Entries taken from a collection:

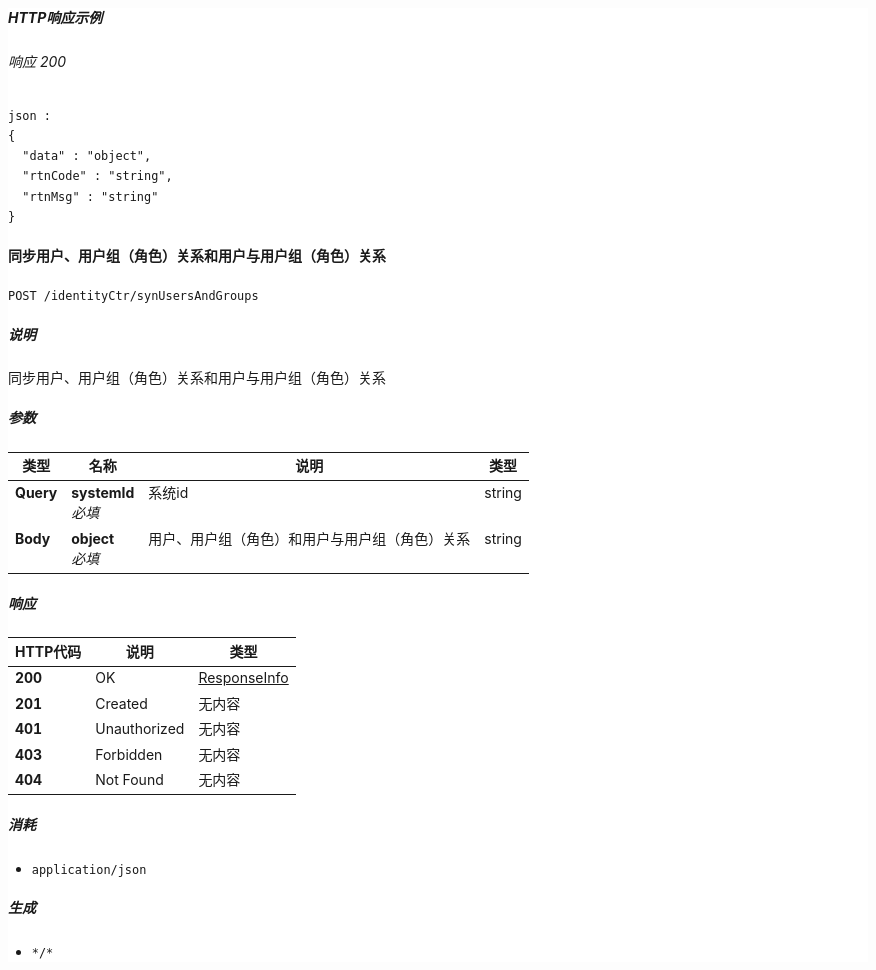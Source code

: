 
##### HTTP响应示例

###### 响应 200
```
json :
{
  "data" : "object",
  "rtnCode" : "string",
  "rtnMsg" : "string"
}
```


<a name="synusersandgroupsusingpost"></a>
#### 同步用户、用户组（角色）关系和用户与用户组（角色）关系
```
POST /identityCtr/synUsersAndGroups
```


##### 说明
同步用户、用户组（角色）关系和用户与用户组（角色）关系


##### 参数

|类型|名称|说明|类型|
|---|---|---|---|
|**Query**|**systemId**  <br>*必填*|系统id|string|
|**Body**|**object**  <br>*必填*|用户、用户组（角色）和用户与用户组（角色）关系|string|


##### 响应

|HTTP代码|说明|类型|
|---|---|---|
|**200**|OK|[ResponseInfo](#responseinfo)|
|**201**|Created|无内容|
|**401**|Unauthorized|无内容|
|**403**|Forbidden|无内容|
|**404**|Not Found|无内容|


##### 消耗

* `application/json`


##### 生成

* `*/*`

§ Task brief
Lines before the one containing "###### 响应 200" are to be left out; that line and every line after it through the end of the data should be copied exactly.

§ Your response
###### 响应 200
```
json :
{
  "data" : "object",
  "rtnCode" : "string",
  "rtnMsg" : "string"
}
```


<a name="synusersandgroupsusingpost"></a>
#### 同步用户、用户组（角色）关系和用户与用户组（角色）关系
```
POST /identityCtr/synUsersAndGroups
```


##### 说明
同步用户、用户组（角色）关系和用户与用户组（角色）关系


##### 参数

|类型|名称|说明|类型|
|---|---|---|---|
|**Query**|**systemId**  <br>*必填*|系统id|string|
|**Body**|**object**  <br>*必填*|用户、用户组（角色）和用户与用户组（角色）关系|string|


##### 响应

|HTTP代码|说明|类型|
|---|---|---|
|**200**|OK|[ResponseInfo](#responseinfo)|
|**201**|Created|无内容|
|**401**|Unauthorized|无内容|
|**403**|Forbidden|无内容|
|**404**|Not Found|无内容|


##### 消耗

* `application/json`


##### 生成

* `*/*`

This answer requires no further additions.